Maine Organic Products has developed a “supersoil” to cater to medical marijuana growers, opening the door to a new and rapidly growing market.
The company’s gentle rollout of its supersoil Stonington Blend is one part of its potential growth, building upon revenue that’s already up 18 percent this fiscal year, partly driven by rising demand for organic food and products.

“We’re very interested in having another facility in Maine that’s down this way,” Cameron Bonsey, the company’s director of marketing, said in a recent interview at the company’s Portland offices.
Such expansions would reduce shipping costs and open new markets for raw materials, including lobster shells, that Coast of Maine uses to make compost at its processing facility in Marion, between Calais and Machias.
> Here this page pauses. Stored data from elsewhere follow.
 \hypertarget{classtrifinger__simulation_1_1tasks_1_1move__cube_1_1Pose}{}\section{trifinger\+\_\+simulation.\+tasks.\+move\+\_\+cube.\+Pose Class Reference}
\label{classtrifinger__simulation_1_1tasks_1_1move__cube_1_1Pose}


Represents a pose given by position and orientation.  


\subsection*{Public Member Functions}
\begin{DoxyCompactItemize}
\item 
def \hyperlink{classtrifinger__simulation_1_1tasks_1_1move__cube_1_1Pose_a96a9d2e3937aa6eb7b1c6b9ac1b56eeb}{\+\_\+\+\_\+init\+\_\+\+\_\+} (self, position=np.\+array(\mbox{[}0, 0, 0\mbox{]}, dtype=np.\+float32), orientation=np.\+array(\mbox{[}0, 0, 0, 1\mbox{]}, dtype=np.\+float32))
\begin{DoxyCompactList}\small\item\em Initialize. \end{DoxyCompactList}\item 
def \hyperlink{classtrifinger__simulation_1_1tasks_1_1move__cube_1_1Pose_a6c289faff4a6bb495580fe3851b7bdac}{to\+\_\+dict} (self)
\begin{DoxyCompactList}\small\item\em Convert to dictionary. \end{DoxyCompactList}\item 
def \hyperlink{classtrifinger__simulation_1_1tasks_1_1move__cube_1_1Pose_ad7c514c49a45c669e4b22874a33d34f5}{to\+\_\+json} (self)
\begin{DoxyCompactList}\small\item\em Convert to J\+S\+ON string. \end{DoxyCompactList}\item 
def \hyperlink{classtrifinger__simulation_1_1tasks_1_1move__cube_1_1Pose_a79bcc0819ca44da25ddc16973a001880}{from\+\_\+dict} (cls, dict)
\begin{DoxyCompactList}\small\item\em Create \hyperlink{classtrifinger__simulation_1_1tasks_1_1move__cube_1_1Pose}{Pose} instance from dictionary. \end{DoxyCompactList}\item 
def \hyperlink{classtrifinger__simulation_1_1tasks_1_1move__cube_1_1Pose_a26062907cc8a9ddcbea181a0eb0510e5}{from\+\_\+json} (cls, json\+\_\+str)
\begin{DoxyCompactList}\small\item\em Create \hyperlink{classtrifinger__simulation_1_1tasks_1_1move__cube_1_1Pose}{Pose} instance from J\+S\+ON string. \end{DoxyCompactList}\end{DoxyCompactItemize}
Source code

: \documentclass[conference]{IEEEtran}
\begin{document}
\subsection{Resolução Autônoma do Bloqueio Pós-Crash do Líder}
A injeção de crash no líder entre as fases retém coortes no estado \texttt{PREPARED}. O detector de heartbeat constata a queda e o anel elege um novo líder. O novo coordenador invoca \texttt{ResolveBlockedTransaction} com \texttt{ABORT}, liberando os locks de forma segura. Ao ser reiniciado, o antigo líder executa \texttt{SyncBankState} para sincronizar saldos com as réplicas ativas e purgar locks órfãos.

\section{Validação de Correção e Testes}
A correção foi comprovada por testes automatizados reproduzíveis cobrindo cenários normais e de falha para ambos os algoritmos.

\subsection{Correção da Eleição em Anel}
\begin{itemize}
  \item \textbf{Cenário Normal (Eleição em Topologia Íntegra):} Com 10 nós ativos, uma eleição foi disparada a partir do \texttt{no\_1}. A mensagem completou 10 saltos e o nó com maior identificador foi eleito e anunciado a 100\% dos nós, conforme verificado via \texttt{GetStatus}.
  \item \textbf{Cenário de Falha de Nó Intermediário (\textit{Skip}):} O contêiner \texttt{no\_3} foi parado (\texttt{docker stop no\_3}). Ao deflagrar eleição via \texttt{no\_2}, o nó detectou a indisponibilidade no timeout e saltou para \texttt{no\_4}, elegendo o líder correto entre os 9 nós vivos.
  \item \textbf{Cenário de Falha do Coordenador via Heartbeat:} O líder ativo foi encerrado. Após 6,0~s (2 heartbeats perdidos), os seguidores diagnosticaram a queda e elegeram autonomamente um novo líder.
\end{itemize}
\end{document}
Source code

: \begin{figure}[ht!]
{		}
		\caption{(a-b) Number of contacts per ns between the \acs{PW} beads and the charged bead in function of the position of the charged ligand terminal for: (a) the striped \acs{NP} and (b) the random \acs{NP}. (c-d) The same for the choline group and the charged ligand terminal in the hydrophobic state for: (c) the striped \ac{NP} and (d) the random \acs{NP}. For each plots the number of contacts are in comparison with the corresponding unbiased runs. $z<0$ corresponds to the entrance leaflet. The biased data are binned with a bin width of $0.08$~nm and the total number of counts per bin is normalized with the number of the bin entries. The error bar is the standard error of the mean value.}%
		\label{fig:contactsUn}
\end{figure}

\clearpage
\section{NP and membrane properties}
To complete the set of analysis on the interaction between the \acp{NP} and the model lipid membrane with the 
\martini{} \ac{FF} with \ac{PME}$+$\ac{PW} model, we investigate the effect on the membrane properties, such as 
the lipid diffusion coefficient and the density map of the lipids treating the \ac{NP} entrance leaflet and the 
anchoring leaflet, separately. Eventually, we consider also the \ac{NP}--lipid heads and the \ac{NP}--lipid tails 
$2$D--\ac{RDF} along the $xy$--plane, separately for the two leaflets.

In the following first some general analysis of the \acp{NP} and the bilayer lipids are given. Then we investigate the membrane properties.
Bonsey said the move wouldn’t divert raw materials from its existing plant.
“Sourcing lobster from the Portland area becomes too expensive to bring all the way up to Marion,” Bonsey said.
Those shells break down and shrink by about 30 percent in the composting process, he said, amplifying the cost the company has to watch most closely: shipping.
“When you have bags of compost that you’re shipping, that’s just a huge part of the cost,” he said. “The only way to offset that is to set up other facilities.”
With just one more facility in Maine, Bonsey said the company estimates it could grow by another 30 percent or 40 percent by distributing its composts more broadly to independent garden centers throughout New England.
The company’s also revamping its website to boost online sales, but Bonsey said it will still focus on distributing through independent garden centers that its business has been built on.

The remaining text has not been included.